En y réfléchissant, je me suis aperçu que ça ne m’avait pas dérangé mais que je comprenais la critique. C’est ce qui m’a permis d’ailleurs de comprendre que cet aspect du film avait été en effet délétère, mais pas pour les raisons évoquées plus haut.
Pour moi, les nombreuses scènes de légèreté sexuées sont un problème car elles pompent tout le temps du film aux dépens d’une problématique qui m’intéressait beaucoup : le traitement de l’homophobie de Matthias au contact des Crevettes Pailletées.
En tant que coach hétérosexuel qui n’a jamais eu d’homme homosexuel déclaré dans mon équipe pendant les 12 premières années de mes 15 années de coaching en senior, j’étais profondément intéressé par le traitement de l’homophobie de Mathias au sein de l’équipe. Quelles discussions allaient le faire basculer ? Quels moments de vie?

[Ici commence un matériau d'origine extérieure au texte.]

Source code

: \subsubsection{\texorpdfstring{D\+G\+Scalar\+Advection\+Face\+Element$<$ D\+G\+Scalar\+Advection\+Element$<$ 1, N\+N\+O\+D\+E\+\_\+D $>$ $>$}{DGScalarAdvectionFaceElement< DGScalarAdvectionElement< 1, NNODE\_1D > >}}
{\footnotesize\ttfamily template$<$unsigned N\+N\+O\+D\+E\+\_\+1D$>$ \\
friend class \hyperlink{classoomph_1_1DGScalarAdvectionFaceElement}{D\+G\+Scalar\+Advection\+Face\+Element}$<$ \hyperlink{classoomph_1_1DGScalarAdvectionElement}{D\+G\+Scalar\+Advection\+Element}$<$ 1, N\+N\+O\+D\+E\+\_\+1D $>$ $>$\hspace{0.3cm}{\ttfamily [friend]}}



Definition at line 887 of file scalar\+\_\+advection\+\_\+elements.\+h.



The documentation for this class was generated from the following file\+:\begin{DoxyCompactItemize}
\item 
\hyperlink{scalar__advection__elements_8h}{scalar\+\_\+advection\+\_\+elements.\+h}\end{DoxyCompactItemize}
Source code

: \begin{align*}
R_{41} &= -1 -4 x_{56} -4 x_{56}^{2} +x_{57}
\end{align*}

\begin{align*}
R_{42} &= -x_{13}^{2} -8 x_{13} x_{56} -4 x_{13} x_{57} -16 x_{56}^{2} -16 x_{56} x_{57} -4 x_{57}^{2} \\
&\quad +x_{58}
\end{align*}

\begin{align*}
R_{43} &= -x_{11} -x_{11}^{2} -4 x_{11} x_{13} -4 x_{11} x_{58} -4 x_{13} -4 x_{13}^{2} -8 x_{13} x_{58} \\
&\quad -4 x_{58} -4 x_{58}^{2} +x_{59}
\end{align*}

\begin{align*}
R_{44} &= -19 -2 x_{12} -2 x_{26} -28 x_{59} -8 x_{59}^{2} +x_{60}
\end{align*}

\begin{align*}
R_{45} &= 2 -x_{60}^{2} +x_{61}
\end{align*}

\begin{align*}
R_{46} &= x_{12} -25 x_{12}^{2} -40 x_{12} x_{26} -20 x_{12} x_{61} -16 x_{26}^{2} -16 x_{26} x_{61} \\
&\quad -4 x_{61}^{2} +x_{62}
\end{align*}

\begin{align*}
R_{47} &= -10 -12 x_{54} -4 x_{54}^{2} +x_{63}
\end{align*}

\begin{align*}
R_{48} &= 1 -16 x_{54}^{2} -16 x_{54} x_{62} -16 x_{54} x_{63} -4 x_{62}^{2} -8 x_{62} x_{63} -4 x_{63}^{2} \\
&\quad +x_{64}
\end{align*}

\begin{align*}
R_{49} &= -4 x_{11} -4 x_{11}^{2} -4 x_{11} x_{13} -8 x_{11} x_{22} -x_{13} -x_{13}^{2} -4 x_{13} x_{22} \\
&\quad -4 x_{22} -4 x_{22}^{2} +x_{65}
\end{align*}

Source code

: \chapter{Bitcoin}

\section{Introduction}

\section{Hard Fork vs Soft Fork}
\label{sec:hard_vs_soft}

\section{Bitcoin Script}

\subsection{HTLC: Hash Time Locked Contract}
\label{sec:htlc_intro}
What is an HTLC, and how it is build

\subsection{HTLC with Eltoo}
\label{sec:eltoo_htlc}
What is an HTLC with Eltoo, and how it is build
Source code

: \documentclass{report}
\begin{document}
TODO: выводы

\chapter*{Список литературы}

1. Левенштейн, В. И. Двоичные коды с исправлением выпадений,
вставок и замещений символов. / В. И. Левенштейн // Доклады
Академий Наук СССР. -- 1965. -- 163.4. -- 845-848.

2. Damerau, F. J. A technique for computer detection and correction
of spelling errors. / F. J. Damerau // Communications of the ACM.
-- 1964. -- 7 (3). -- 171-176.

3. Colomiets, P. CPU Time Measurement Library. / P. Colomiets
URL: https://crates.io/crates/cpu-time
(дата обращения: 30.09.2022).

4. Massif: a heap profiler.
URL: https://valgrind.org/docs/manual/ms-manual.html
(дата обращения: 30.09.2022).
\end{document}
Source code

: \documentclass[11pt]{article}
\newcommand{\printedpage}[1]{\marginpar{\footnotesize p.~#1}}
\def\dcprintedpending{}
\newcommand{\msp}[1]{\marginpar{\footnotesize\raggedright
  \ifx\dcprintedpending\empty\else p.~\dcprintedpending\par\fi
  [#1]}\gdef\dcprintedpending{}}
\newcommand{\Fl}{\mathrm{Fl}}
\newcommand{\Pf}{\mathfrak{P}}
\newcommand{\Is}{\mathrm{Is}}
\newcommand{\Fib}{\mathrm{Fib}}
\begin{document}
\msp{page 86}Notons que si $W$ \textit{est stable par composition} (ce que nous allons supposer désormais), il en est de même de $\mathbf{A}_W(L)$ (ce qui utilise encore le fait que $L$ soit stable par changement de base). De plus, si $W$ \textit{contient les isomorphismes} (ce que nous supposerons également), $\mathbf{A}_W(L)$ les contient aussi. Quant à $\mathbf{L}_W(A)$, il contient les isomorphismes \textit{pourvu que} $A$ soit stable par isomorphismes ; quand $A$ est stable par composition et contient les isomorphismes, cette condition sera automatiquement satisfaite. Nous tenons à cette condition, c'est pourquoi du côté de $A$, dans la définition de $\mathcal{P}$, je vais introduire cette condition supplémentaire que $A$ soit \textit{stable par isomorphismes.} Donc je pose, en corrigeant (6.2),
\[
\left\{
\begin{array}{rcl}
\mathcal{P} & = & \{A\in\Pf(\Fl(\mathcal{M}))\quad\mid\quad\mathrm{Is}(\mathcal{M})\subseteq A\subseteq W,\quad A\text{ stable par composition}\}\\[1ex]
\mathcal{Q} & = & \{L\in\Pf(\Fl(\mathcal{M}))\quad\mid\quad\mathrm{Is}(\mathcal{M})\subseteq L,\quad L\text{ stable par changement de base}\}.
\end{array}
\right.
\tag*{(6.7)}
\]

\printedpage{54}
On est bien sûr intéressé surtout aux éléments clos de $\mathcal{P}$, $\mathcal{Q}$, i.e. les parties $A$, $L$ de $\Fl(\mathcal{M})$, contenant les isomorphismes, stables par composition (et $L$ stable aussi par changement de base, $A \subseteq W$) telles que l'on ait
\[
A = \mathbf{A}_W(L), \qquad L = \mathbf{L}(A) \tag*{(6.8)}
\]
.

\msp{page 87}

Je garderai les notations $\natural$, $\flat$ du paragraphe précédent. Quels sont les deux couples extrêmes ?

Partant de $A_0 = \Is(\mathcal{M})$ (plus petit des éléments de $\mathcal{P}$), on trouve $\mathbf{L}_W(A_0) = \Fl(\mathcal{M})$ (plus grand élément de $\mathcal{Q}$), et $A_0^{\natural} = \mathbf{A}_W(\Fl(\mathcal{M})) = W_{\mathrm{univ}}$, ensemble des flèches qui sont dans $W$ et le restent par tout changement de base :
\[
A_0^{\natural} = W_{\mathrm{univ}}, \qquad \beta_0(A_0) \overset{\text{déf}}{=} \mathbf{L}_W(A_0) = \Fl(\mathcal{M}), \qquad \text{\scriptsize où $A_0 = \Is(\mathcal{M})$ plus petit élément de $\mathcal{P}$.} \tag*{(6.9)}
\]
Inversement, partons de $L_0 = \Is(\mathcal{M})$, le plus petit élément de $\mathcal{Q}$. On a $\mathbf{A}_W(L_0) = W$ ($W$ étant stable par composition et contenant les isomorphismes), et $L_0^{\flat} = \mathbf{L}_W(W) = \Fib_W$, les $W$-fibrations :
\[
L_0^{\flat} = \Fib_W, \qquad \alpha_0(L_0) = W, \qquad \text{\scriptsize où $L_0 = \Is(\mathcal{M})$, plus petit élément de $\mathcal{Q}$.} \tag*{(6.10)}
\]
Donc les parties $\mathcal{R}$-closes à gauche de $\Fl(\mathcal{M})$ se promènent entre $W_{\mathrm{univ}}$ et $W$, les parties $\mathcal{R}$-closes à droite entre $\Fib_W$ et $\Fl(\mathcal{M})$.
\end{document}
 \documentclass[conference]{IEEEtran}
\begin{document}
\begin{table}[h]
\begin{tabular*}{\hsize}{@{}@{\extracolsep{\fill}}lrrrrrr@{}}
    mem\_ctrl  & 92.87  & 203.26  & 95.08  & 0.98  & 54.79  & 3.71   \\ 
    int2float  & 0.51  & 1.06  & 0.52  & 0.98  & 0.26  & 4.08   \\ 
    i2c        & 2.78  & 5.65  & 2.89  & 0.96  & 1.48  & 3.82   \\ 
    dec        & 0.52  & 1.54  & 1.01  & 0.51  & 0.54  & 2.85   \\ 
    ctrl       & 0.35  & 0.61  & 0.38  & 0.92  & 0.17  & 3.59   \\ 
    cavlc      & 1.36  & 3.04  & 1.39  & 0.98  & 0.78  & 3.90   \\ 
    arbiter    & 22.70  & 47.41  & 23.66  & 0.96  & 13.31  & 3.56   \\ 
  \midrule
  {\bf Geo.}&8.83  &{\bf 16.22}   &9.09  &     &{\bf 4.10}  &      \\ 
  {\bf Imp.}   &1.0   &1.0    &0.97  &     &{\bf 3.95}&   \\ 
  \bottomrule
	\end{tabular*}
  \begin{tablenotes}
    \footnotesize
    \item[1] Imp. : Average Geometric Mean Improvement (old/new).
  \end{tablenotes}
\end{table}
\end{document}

Matthias devient un allié officiel dans le deuxième opus, à 35:20, où Joël et Fred lui expliquent la signification de LGBTQQIAAP+ et lui accordent au passage le statut d’allié. Pourtant, rien n’a été montré en ce sens. Dans le premier opus, la seule scène illustrant une ouverture d’esprit de Matthias arrive à 45:30. Matthias se morfond de ne pas pouvoir aller aux championnats du monde. C’est alors que Jean, incarné par Alban Lenoir, lui explique les problèmes de vie que rencontrent chacun des membres de l’équipe.
Matthias répondra à cette tirade que bon ça va, il ne comprend pas pourquoi il est écarté de la compétition juste parce qu’on le prend pour un “sale homophobe”. Jean lui répond alors que si l’équipe fait un bon tournoi, la presse parlera en bien de Matthias. J’ai été frappé de ce moment car l’introspection de Matthias n’est pas au centre de cette scène. Encore une fois, on introduit un élément extérieur pour le motiver à côtoyer cette équipe homosexuelle.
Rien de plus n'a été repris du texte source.